• **Task goal**
Every line between the top of the data below and the line with "l'agence dans la", both ends included, must be retyped exactly.

★ ★ ★ ★

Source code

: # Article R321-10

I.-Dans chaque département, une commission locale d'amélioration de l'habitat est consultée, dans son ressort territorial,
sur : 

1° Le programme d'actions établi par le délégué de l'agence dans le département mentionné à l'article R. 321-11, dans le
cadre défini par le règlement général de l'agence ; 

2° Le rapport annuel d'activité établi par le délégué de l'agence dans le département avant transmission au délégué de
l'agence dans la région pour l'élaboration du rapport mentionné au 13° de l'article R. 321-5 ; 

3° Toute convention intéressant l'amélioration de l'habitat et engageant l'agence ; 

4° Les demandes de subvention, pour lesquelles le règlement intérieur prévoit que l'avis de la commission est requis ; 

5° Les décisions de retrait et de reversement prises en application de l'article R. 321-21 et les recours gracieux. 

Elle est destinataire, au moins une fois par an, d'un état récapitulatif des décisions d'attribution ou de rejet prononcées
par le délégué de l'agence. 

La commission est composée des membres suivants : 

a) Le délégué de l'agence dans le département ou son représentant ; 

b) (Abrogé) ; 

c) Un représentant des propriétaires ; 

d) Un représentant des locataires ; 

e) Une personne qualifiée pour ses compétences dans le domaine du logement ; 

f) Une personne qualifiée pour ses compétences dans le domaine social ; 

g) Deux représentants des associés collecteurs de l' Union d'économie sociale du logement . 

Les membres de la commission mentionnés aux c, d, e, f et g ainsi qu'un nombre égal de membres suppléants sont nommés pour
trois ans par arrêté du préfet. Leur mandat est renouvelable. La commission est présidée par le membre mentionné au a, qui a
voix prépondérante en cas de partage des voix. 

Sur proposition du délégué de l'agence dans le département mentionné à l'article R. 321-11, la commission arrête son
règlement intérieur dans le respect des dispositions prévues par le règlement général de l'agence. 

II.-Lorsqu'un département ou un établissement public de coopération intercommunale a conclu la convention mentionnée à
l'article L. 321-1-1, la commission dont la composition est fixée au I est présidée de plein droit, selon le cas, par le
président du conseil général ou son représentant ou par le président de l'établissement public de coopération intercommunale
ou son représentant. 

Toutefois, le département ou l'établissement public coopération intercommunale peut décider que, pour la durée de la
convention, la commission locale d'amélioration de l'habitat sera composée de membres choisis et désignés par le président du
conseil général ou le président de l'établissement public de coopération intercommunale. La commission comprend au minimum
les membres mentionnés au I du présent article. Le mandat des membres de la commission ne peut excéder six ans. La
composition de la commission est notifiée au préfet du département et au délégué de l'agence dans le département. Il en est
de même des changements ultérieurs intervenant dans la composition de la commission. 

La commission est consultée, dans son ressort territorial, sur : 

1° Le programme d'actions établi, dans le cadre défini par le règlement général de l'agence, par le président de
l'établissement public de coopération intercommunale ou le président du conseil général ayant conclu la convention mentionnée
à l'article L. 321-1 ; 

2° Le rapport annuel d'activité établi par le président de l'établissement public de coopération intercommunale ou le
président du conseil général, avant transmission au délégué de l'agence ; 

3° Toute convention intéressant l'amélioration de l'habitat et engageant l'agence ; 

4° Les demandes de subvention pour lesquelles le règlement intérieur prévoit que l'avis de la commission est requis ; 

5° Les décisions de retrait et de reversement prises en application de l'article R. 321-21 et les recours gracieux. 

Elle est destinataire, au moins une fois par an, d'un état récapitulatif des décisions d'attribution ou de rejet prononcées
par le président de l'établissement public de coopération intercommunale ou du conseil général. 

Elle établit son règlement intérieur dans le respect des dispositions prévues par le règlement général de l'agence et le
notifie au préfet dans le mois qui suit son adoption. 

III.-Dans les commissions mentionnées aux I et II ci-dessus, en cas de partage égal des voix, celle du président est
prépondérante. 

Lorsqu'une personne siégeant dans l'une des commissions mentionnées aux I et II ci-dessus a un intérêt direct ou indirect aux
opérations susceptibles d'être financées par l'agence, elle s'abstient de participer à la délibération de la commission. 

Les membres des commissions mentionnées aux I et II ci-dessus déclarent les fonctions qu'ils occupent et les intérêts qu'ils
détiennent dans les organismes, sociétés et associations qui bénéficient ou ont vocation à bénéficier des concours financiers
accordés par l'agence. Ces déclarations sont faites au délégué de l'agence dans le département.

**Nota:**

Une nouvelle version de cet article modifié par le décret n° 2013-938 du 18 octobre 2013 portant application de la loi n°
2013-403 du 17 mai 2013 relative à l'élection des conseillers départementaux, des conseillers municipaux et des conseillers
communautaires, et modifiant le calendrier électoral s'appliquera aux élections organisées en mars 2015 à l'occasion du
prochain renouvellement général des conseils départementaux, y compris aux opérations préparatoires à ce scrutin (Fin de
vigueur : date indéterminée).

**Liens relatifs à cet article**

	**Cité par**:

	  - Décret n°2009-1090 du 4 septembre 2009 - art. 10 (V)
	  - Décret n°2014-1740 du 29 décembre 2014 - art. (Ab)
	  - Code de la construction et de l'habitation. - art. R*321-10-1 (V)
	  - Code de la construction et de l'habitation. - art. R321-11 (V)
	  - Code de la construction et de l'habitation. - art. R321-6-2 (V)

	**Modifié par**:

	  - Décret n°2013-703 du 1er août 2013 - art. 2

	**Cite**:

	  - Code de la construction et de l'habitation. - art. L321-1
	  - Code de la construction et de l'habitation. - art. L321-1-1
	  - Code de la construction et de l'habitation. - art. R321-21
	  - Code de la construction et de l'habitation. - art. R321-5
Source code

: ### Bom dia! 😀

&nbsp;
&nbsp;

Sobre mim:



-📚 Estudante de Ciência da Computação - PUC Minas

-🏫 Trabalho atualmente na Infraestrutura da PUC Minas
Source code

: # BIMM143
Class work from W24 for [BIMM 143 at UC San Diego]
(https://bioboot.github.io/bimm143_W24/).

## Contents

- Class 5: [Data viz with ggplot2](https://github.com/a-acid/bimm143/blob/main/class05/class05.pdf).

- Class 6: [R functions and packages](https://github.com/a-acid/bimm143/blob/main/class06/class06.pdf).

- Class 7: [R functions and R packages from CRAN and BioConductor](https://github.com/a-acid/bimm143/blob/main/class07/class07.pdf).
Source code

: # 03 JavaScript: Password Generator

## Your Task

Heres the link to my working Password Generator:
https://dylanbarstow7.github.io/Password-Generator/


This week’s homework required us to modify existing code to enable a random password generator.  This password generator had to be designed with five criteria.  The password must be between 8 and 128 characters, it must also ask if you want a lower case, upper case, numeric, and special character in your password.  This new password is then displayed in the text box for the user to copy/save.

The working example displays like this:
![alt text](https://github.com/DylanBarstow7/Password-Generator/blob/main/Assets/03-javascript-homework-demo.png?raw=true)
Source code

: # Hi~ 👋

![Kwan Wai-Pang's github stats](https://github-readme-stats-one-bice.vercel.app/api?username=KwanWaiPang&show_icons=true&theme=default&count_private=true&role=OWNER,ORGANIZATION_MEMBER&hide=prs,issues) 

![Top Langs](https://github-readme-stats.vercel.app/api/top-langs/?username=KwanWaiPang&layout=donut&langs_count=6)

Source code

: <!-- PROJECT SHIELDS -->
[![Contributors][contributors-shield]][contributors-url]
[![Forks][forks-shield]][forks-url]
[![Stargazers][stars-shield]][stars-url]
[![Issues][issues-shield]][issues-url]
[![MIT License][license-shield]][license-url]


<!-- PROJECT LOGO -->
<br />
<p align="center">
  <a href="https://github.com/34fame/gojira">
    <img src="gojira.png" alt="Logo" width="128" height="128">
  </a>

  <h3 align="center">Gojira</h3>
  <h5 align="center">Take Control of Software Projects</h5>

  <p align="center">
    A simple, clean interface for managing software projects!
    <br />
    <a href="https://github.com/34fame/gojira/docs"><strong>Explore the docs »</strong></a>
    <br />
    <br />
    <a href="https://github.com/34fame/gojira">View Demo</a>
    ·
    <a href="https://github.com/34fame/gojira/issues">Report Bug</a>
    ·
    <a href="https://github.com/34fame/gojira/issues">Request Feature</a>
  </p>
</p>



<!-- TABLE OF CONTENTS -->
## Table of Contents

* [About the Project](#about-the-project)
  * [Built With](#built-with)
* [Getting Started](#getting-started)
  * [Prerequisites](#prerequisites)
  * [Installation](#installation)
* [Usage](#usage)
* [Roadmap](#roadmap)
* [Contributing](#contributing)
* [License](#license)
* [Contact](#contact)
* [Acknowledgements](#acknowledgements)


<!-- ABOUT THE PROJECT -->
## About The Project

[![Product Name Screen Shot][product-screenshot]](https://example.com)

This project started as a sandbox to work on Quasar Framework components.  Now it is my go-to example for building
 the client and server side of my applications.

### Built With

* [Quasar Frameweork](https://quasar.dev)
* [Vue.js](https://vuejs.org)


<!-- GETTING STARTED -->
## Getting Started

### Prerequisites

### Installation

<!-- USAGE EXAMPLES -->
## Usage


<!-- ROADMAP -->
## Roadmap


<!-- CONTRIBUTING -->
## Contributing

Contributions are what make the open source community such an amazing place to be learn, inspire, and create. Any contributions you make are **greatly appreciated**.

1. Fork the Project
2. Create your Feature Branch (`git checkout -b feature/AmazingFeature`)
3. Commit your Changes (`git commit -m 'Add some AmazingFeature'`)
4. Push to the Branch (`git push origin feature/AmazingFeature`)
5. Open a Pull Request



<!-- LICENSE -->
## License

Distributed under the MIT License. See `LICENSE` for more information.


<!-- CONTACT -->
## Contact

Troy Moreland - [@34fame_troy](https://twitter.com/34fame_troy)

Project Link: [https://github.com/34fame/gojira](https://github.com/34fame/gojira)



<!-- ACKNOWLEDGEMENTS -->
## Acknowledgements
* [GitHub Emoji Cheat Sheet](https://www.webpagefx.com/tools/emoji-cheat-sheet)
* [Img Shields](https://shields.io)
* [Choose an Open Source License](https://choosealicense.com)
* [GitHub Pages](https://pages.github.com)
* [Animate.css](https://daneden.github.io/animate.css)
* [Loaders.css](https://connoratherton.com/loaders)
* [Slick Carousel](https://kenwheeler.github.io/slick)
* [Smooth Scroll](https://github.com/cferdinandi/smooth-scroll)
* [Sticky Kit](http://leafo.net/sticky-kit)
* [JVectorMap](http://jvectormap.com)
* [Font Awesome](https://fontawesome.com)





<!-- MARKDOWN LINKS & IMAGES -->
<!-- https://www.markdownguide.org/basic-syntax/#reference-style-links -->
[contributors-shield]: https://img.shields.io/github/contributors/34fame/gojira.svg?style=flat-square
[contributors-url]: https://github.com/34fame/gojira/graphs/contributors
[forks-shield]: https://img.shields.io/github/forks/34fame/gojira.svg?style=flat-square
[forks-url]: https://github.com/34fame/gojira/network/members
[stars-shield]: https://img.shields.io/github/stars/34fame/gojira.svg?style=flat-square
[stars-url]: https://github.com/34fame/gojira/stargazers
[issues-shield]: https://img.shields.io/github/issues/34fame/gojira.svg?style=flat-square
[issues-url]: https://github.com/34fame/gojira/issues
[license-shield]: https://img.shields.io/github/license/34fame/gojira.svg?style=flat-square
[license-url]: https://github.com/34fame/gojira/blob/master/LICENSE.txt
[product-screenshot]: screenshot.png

★ ★ ★ ★

• **Response area**
Source code

: # Article R321-10

I.-Dans chaque département, une commission locale d'amélioration de l'habitat est consultée, dans son ressort territorial,
sur : 

1° Le programme d'actions établi par le délégué de l'agence dans le département mentionné à l'article R. 321-11, dans le
cadre défini par le règlement général de l'agence ; 

2° Le rapport annuel d'activité établi par le délégué de l'agence dans le département avant transmission au délégué de
l'agence dans la région pour l'élaboration du rapport mentionné au 13° de l'article R. 321-5 ; 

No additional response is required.